Problem One

a. Based on the information given, the Hearts must have beaten the Rovers in this tournament and the Eagles won the other preliminary game (because the Bears lost all their games). The Eagles did not lose to the Hearts, so they had to win the final.

b. The first game in the top half of the draw could go either way. There is no information about how the Eagles and the Rovers fare when they play each other. So either outcome is possible.
The second game is a definite win for the Hearts against the Bears, who lost all of their games. If you assume that the Eagles beat the Rovers, they would have played the Hearts in the final. This would make the Eagles the winners because they always beat the Hearts. However, the Eagles won the first tournament, so they cannot have won the second one (a different team won each tournament). So the only possibility, based on the information given, is that the Rovers won their first game and had to play the Hearts (for the reason above). In the final, the Hearts won, based on the information given (the Rovers lost to the Hearts).

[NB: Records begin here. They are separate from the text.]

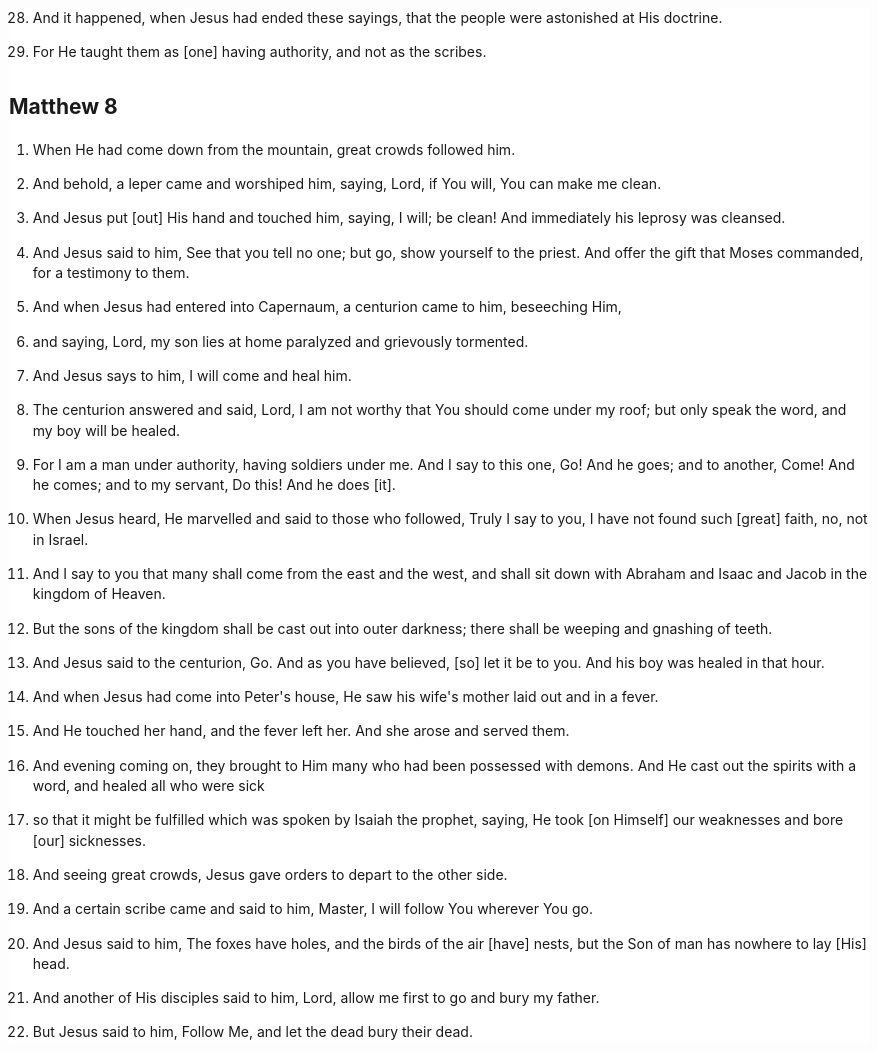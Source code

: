 28. And it happened, when Jesus had ended these sayings, that the people were astonished at His doctrine.

29. For He taught them as [one] having authority, and not as the scribes.

## Matthew 8

1. When He had come down from the mountain, great crowds followed him.

2. And behold, a leper came and worshiped him, saying, Lord, if You will, You can make me clean.

3. And Jesus put [out] His hand and touched him, saying, I will; be clean! And immediately his leprosy was cleansed.

4. And Jesus said to him, See that you tell no one; but go, show yourself to the priest. And offer the gift that Moses commanded, for a testimony to them.

5. And when Jesus had entered into Capernaum, a centurion came to him, beseeching Him,

6. and saying, Lord, my son lies at home paralyzed and grievously tormented.

7. And Jesus says to him, I will come and heal him.

8. The centurion answered and said, Lord, I am not worthy that You should come under my roof; but only speak the word, and my boy will be healed.

9. For I am a man under authority, having soldiers under me. And I say to this one, Go! And he goes; and to another, Come! And he comes; and to my servant, Do this! And he does [it].

10. When Jesus heard, He marvelled and said to those who followed, Truly I say to you, I have not found such [great] faith, no, not in Israel.

11. And I say to you that many shall come from the east and the west, and shall sit down with Abraham and Isaac and Jacob in the kingdom of Heaven.

12. But the sons of the kingdom shall be cast out into outer darkness; there shall be weeping and gnashing of teeth.

13. And Jesus said to the centurion, Go. And as you have believed, [so] let it be to you. And his boy was healed in that hour.

14. And when Jesus had come into Peter's house, He saw his wife's mother laid out and in a fever.

15. And He touched her hand, and the fever left her. And she arose and served them.

16. And evening coming on, they brought to Him many who had been possessed with demons. And He cast out the spirits with a word, and healed all who were sick

17. so that it might be fulfilled which was spoken by Isaiah the prophet, saying, He took [on Himself] our weaknesses and bore [our] sicknesses.

18. And seeing great crowds, Jesus gave orders to depart to the other side.

19. And a certain scribe came and said to him, Master, I will follow You wherever You go.

20. And Jesus said to him, The foxes have holes, and the birds of the air [have] nests, but the Son of man has nowhere to lay [His] head.

21. And another of His disciples said to him, Lord, allow me first to go and bury my father.

22. But Jesus said to him, Follow Me, and let the dead bury their dead.
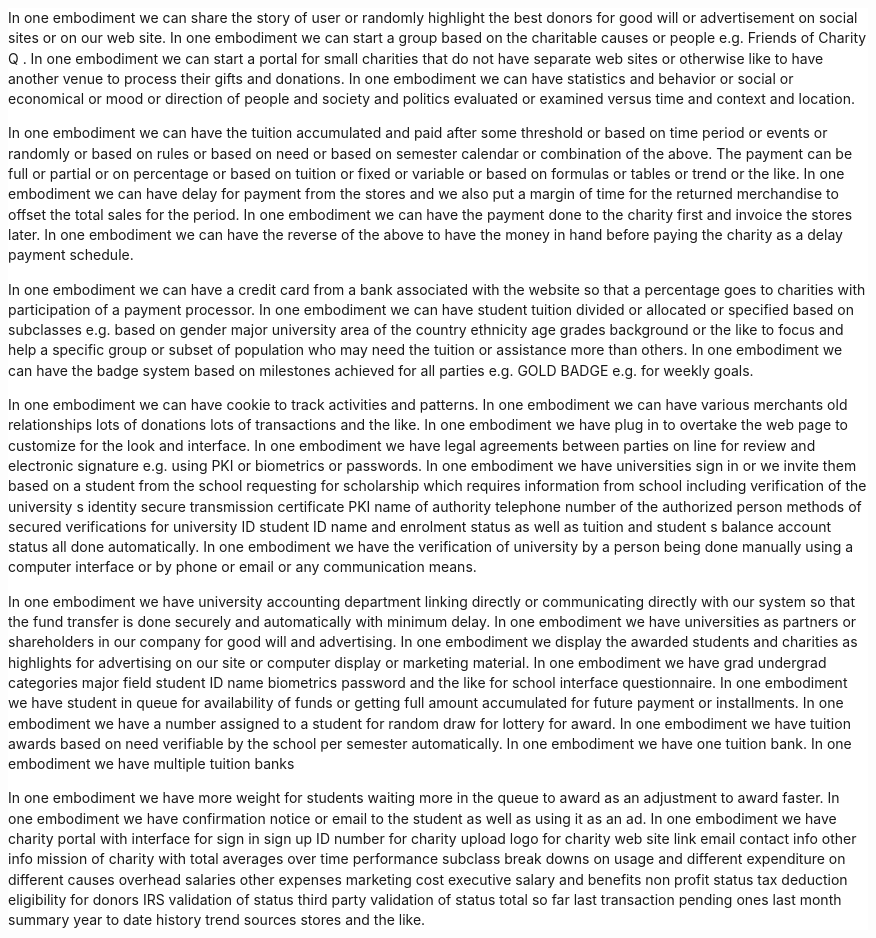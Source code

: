 In one embodiment we can share the story of user or randomly highlight the best donors for good will or advertisement on social sites or on our web site. In one embodiment we can start a group based on the charitable causes or people e.g. Friends of Charity Q . In one embodiment we can start a portal for small charities that do not have separate web sites or otherwise like to have another venue to process their gifts and donations. In one embodiment we can have statistics and behavior or social or economical or mood or direction of people and society and politics evaluated or examined versus time and context and location.

In one embodiment we can have the tuition accumulated and paid after some threshold or based on time period or events or randomly or based on rules or based on need or based on semester calendar or combination of the above. The payment can be full or partial or on percentage or based on tuition or fixed or variable or based on formulas or tables or trend or the like. In one embodiment we can have delay for payment from the stores and we also put a margin of time for the returned merchandise to offset the total sales for the period. In one embodiment we can have the payment done to the charity first and invoice the stores later. In one embodiment we can have the reverse of the above to have the money in hand before paying the charity as a delay payment schedule.

In one embodiment we can have a credit card from a bank associated with the website so that a percentage goes to charities with participation of a payment processor. In one embodiment we can have student tuition divided or allocated or specified based on subclasses e.g. based on gender major university area of the country ethnicity age grades background or the like to focus and help a specific group or subset of population who may need the tuition or assistance more than others. In one embodiment we can have the badge system based on milestones achieved for all parties e.g. GOLD BADGE e.g. for weekly goals.

In one embodiment we can have cookie to track activities and patterns. In one embodiment we can have various merchants old relationships lots of donations lots of transactions and the like. In one embodiment we have plug in to overtake the web page to customize for the look and interface. In one embodiment we have legal agreements between parties on line for review and electronic signature e.g. using PKI or biometrics or passwords. In one embodiment we have universities sign in or we invite them based on a student from the school requesting for scholarship which requires information from school including verification of the university s identity secure transmission certificate PKI name of authority telephone number of the authorized person methods of secured verifications for university ID student ID name and enrolment status as well as tuition and student s balance account status all done automatically. In one embodiment we have the verification of university by a person being done manually using a computer interface or by phone or email or any communication means.

In one embodiment we have university accounting department linking directly or communicating directly with our system so that the fund transfer is done securely and automatically with minimum delay. In one embodiment we have universities as partners or shareholders in our company for good will and advertising. In one embodiment we display the awarded students and charities as highlights for advertising on our site or computer display or marketing material. In one embodiment we have grad undergrad categories major field student ID name biometrics password and the like for school interface questionnaire. In one embodiment we have student in queue for availability of funds or getting full amount accumulated for future payment or installments. In one embodiment we have a number assigned to a student for random draw for lottery for award. In one embodiment we have tuition awards based on need verifiable by the school per semester automatically. In one embodiment we have one tuition bank. In one embodiment we have multiple tuition banks

In one embodiment we have more weight for students waiting more in the queue to award as an adjustment to award faster. In one embodiment we have confirmation notice or email to the student as well as using it as an ad. In one embodiment we have charity portal with interface for sign in sign up ID number for charity upload logo for charity web site link email contact info other info mission of charity with total averages over time performance subclass break downs on usage and different expenditure on different causes overhead salaries other expenses marketing cost executive salary and benefits non profit status tax deduction eligibility for donors IRS validation of status third party validation of status total so far last transaction pending ones last month summary year to date history trend sources stores and the like.
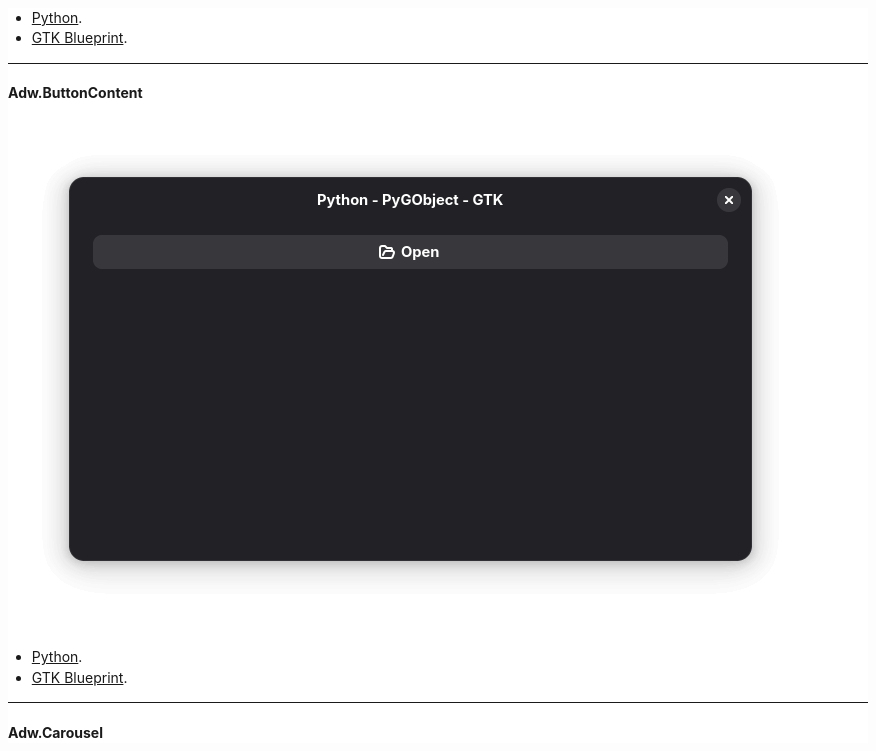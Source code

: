 - [Python](./src/libadwaita-widgets/banner/MainWindow.py).
- [GTK Blueprint](./src/libadwaita-widgets/banner/ui).

---

#### Adw.ButtonContent

![Adw.ButtonContent](./docs/images/libadwaita-widgets/button-content.png "Adw.ButtonContent")

- [Python](./src/libadwaita-widgets/button-content/MainWindow.py).
- [GTK Blueprint](./src/libadwaita-widgets/button-content/ui).

---

#### Adw.Carousel
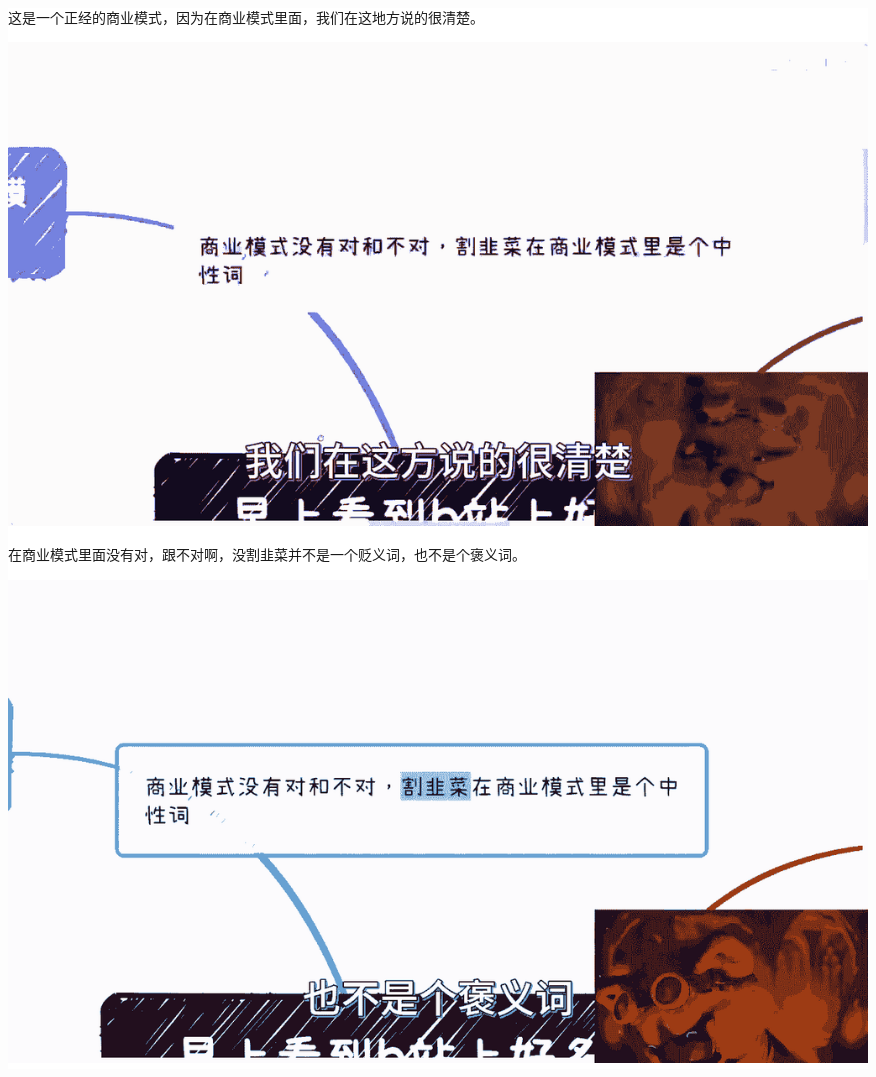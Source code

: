 这是一个正经的商业模式，因为在商业模式里面，我们在这地方说的很清楚。

![](img/73ad792a2782b2c878312de56e0f9e4b_31.png)

在商业模式里面没有对，跟不对啊，没割韭菜并不是一个贬义词，也不是个褒义词。

![](img/73ad792a2782b2c878312de56e0f9e4b_33.png)
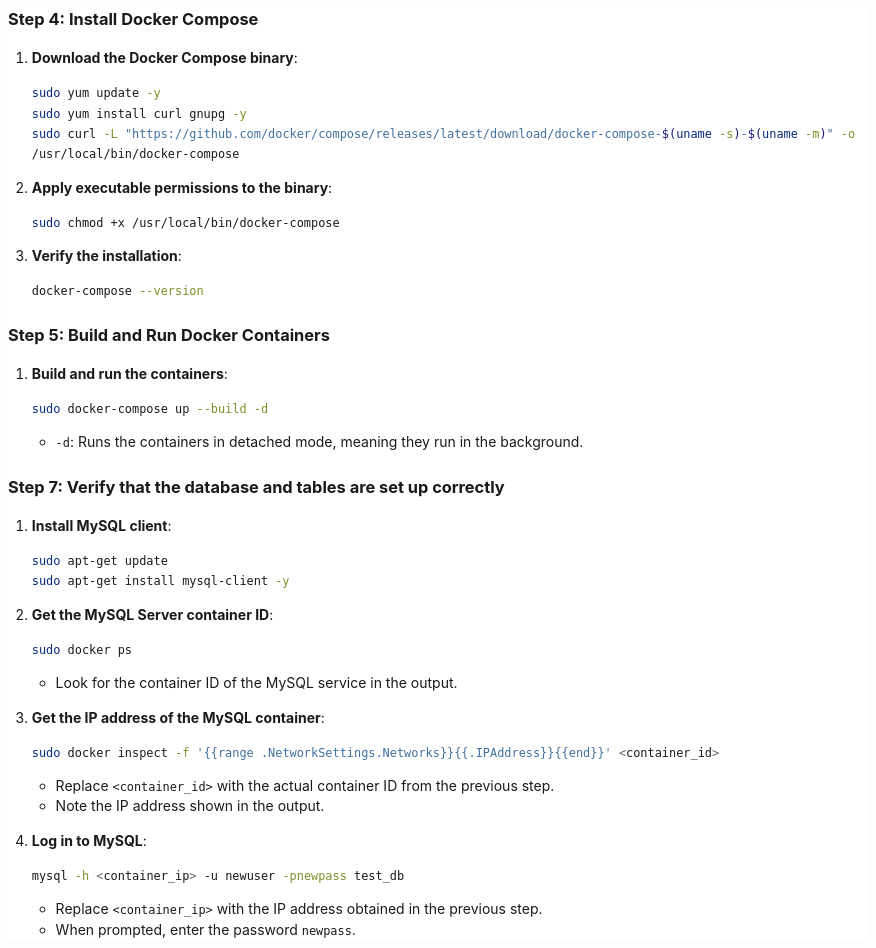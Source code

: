 ### Step 4: Install Docker Compose

1. **Download the Docker Compose binary**:

   ```sh
   sudo yum update -y
   sudo yum install curl gnupg -y
   sudo curl -L "https://github.com/docker/compose/releases/latest/download/docker-compose-$(uname -s)-$(uname -m)" -o /usr/local/bin/docker-compose
   ```

2. **Apply executable permissions to the binary**:

   ```sh
   sudo chmod +x /usr/local/bin/docker-compose
   ```

3. **Verify the installation**:

   ```sh
   docker-compose --version
   ```


### Step 5: Build and Run Docker Containers

1. **Build and run the containers**:

   ```sh
   sudo docker-compose up --build -d
   ```
   - `-d`: Runs the containers in detached mode, meaning they run in the background.

### Step 7: Verify that the database and tables are set up correctly

1. **Install MySQL client**:
   ```sh
   sudo apt-get update
   sudo apt-get install mysql-client -y
   ```

2. **Get the MySQL Server container ID**:
   ```sh
   sudo docker ps
   ```
   - Look for the container ID of the MySQL service in the output.

3. **Get the IP address of the MySQL container**:
   ```sh
   sudo docker inspect -f '{{range .NetworkSettings.Networks}}{{.IPAddress}}{{end}}' <container_id>
   ```
   - Replace `<container_id>` with the actual container ID from the previous step.
   - Note the IP address shown in the output.

4. **Log in to MySQL**:
   ```sh
   mysql -h <container_ip> -u newuser -pnewpass test_db
   ```
   - Replace `<container_ip>` with the IP address obtained in the previous step.
   - When prompted, enter the password `newpass`.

c. In the last tournament, the Rovers beat the Bears and the Eagles beat the Hearts (based on the information given). The final is the Eagles versus the Rovers. The Eagles have already won a tournament (see a), so the Rovers must have won this final.

Problem Two

The students need to first identify the rhombuses and trapezia in the shape. There is only one type of each: the rhombuses have side lengths of one stick and the trapezia are half the hexagon and comprise three triangles. The students can work systematically to count the rhombuses and trapezia. Drawing a diagram and marking the shapes may help to avoid counting any shape twice.

Problem Three

This question can be done (the long way) by writing out the alphabet backwards up to N and then assigning odd numbers from 1 up, starting at Z:

You’ll probably find that it’s slightly quicker to write the alphabet out starting at N and ending at Z. Then write down the odd numbers in order going backwards from 1 at Z.
Another way is to calculate how many letters there are from N to Z, inclusive. There are 13. The 13th odd number is 25.

Problem Four

Students who have trouble with this problem could first try Problem Three, page 9, in Problem Solving, Figure It Out, Level 3.
At any “o’clock”, the hour hand is always on the 12. The only way that the minute hand can make an angle of 90o with the hour hand is if it is on the 3 or the 9. So the only other right-angled o’clock is 3 o’clock. Some students may have suggested other times where the hour and the minute hands are 15 minutes away from each other, for example, 5 past 4 or quarter to 6. You may need to remind them that they have to find “o’clock” times, that is, where the hour hand is on 12. Also, at times such as 5 past 4 or quarter to 6, the hands don’t make a true right angle because the hour hand is not exactly on the hour number; it will be before or after that number.
Extension
“You could explore right-angled time. Can you have the two hands at right angles at some time other than 3 o’clock and 9 o’clock? Can you have a right-angled half hour?”

Hints for Students

1. Use each clue step by step. Be systematic.
2. Identify the rhombuses and trapezia in the hexagon. Now find a systematic way to count them.
3. How many of each letter are there? Can you see a pattern?
4. Can you see a right angle? For part b, make sure you have a perfect right angle each time. You could experiment with equipment or a diagram.

Answers to Problems

1.

2. a. 6
b. 6
3. 25
4. a. The angle between the hour and minute hands is 90o or a right angle.
b. The only other right-angled o’clock time is 3 o’clock.